- **Try it**
Each line of the data below that includes the string "properties" must be copied.

- **Supplied material**
== Segment start ==

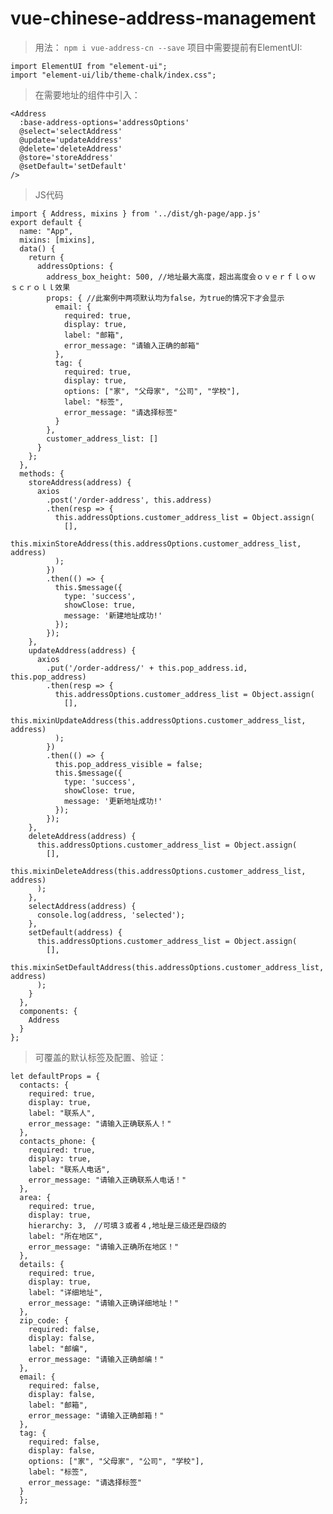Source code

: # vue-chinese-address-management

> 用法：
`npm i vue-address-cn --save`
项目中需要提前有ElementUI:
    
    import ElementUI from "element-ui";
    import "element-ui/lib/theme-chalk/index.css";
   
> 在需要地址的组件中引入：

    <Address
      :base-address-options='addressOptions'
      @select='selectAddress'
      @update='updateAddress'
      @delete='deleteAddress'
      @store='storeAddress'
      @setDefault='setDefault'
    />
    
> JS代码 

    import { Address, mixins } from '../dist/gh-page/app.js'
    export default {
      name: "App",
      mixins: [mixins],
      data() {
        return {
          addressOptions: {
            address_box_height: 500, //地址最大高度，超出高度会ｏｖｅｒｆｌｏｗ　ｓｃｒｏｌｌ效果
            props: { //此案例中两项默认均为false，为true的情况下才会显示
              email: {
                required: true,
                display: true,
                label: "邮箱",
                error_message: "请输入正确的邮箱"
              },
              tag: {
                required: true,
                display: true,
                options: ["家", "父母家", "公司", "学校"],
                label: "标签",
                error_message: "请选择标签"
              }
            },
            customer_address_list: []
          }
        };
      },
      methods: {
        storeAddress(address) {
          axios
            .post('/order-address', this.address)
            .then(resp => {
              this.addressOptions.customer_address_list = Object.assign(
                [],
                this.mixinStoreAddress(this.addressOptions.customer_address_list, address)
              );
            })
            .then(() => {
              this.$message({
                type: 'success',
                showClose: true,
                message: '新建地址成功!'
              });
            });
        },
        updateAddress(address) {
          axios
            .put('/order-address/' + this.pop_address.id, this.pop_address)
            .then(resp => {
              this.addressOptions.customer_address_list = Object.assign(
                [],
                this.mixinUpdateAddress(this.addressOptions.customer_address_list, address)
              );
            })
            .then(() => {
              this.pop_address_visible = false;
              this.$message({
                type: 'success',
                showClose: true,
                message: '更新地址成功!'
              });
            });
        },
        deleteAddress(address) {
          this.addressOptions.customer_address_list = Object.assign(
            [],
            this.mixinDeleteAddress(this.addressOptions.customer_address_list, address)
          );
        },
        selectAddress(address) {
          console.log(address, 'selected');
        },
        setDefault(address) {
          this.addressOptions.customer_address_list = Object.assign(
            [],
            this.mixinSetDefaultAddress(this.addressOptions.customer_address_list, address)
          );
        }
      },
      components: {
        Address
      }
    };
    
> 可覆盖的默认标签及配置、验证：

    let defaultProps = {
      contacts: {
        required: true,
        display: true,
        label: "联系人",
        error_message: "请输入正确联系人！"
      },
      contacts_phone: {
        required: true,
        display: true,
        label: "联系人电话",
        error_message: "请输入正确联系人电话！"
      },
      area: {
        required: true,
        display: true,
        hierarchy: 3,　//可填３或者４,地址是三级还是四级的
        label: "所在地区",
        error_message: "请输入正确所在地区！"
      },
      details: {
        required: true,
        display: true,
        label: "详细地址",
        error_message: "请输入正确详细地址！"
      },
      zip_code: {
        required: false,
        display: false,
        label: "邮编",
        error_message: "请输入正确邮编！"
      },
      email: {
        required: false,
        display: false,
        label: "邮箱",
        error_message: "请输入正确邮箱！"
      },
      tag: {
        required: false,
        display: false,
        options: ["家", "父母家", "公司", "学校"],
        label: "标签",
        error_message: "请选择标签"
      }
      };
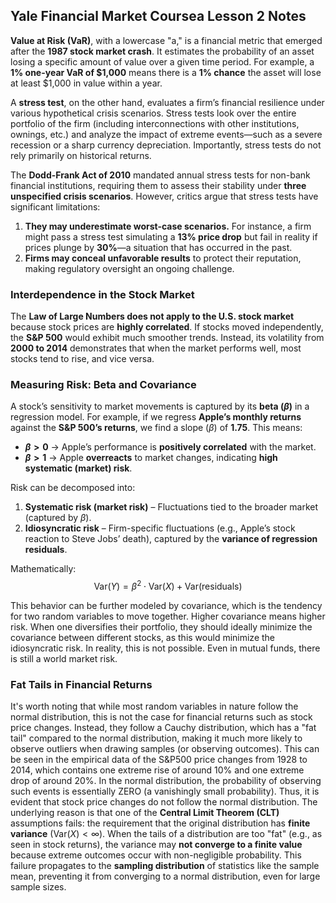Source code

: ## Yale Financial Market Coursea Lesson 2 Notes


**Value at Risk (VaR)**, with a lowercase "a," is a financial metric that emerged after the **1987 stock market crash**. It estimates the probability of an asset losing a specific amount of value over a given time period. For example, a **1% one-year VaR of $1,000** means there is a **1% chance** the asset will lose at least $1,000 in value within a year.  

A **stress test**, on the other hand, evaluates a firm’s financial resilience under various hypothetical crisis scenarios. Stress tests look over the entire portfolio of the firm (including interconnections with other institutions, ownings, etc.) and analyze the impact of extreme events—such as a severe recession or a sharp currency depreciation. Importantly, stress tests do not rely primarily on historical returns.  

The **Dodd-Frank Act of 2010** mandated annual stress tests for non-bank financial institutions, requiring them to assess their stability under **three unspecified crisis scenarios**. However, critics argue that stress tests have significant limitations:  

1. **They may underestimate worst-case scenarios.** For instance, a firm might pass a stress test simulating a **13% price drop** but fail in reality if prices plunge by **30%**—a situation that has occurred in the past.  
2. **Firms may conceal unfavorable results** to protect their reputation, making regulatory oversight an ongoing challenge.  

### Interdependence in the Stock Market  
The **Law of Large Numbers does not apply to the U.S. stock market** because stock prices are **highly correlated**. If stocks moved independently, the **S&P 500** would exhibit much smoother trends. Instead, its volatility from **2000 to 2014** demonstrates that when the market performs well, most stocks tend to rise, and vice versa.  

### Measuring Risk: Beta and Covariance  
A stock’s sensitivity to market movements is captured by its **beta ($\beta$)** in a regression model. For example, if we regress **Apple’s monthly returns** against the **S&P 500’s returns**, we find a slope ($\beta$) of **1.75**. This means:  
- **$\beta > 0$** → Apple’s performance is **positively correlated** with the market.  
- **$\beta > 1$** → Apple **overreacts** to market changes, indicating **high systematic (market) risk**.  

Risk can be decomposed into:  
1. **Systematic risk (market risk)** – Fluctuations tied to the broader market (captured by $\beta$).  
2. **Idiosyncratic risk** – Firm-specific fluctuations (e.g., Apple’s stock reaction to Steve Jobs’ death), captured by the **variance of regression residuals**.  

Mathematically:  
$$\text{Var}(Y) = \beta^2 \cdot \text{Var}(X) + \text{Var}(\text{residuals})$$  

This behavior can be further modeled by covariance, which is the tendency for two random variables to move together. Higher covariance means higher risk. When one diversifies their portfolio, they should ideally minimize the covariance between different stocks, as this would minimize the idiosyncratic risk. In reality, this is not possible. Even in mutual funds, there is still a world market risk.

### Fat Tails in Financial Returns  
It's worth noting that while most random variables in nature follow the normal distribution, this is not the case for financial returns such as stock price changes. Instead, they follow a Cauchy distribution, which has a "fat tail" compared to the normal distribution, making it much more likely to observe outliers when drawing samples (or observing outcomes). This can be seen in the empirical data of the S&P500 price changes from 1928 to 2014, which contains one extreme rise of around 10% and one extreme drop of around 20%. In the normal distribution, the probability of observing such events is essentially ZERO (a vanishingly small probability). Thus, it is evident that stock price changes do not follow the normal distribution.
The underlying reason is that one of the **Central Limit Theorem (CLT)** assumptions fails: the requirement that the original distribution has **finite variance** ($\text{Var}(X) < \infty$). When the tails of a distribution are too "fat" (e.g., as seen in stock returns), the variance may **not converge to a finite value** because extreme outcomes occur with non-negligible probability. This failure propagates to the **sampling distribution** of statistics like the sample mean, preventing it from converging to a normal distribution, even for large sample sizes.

== Segment end ==
== Segment start ==

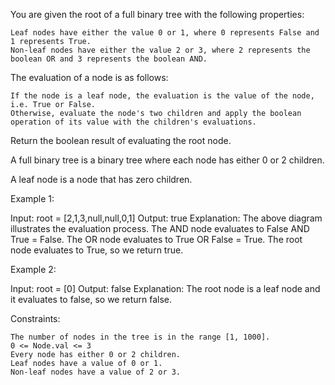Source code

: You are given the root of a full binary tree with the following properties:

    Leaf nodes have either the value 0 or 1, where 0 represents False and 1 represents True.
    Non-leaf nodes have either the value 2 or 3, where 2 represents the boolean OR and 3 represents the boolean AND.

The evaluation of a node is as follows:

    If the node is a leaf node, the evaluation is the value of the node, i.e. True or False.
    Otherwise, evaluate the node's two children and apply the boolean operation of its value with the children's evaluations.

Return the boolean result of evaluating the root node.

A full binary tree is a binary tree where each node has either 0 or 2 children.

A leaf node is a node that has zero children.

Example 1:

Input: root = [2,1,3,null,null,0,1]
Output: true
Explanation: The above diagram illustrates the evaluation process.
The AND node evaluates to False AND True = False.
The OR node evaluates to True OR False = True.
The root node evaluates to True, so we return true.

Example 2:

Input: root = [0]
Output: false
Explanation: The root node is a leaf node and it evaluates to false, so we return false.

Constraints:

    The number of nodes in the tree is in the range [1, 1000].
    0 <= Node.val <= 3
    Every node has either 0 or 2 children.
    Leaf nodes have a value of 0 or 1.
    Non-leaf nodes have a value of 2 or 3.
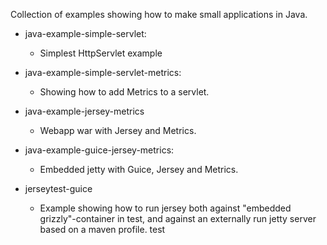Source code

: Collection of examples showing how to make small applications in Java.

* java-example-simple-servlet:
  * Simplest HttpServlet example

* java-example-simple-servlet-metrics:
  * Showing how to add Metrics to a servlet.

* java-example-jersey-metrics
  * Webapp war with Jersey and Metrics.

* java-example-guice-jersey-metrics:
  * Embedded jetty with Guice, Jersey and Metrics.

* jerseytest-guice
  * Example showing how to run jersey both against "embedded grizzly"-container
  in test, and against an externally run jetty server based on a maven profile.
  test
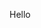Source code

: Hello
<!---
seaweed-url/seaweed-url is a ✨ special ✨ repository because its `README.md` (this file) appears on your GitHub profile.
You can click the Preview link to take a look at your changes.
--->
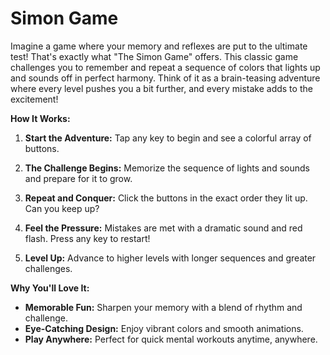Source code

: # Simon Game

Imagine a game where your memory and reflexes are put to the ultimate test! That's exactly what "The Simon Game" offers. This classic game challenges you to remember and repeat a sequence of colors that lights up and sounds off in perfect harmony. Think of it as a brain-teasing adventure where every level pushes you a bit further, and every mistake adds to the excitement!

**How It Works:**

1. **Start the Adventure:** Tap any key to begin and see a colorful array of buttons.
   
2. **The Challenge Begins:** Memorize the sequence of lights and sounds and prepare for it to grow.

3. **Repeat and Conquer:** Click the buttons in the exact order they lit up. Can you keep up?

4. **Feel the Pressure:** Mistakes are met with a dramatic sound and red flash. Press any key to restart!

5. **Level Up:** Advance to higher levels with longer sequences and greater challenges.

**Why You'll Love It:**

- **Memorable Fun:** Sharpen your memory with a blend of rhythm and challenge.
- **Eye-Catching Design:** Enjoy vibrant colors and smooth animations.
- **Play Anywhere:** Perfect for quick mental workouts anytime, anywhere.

== Segment end ==
== Segment start ==

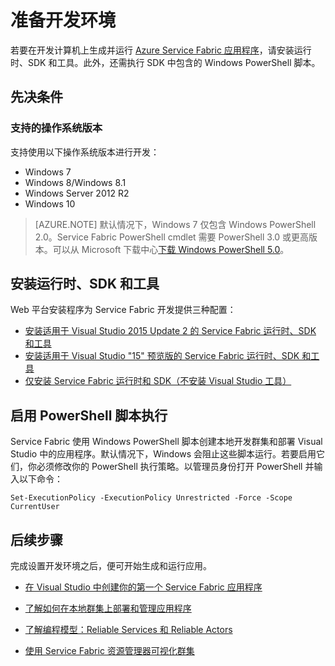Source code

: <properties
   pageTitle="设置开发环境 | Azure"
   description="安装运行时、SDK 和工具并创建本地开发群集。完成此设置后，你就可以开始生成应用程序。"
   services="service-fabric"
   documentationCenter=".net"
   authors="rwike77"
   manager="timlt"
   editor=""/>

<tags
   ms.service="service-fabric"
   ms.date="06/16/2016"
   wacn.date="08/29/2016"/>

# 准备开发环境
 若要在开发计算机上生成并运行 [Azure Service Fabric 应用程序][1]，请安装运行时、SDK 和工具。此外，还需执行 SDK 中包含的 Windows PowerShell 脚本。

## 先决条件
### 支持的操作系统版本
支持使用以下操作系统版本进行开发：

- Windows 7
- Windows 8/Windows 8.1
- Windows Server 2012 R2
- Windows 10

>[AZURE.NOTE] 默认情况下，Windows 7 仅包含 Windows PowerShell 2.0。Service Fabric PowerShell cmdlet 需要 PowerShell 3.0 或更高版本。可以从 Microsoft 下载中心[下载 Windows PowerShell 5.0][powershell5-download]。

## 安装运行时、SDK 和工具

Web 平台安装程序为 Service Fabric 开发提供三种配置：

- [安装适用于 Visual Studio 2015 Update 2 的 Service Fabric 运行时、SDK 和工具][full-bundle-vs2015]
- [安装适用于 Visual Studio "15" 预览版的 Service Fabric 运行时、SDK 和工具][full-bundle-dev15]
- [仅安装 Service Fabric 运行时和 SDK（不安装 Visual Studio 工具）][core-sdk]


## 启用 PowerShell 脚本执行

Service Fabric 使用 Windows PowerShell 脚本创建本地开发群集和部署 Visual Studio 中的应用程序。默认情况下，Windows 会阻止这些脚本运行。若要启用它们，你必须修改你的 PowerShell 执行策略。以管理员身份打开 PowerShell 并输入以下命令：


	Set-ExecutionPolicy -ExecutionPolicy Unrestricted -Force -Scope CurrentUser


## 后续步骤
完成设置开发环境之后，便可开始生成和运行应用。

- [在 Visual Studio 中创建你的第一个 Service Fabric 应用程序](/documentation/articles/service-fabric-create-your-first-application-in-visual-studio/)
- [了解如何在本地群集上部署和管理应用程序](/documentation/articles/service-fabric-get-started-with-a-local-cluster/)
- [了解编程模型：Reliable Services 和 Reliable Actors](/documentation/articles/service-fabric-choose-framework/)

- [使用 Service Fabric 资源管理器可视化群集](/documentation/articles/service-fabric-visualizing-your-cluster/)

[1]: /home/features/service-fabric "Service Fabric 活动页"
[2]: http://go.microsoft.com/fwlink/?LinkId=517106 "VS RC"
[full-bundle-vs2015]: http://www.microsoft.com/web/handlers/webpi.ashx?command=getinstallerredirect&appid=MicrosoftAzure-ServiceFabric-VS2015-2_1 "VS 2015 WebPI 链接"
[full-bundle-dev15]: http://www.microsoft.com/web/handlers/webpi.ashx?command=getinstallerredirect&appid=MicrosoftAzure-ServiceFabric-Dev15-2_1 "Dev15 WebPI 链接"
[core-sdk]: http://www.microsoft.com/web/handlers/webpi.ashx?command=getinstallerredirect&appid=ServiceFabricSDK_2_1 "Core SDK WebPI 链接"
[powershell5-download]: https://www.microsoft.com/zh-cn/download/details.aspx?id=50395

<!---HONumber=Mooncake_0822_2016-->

== Segment end ==

- **Task solution**
: You are given the root of a full binary tree with the following properties:
: <properties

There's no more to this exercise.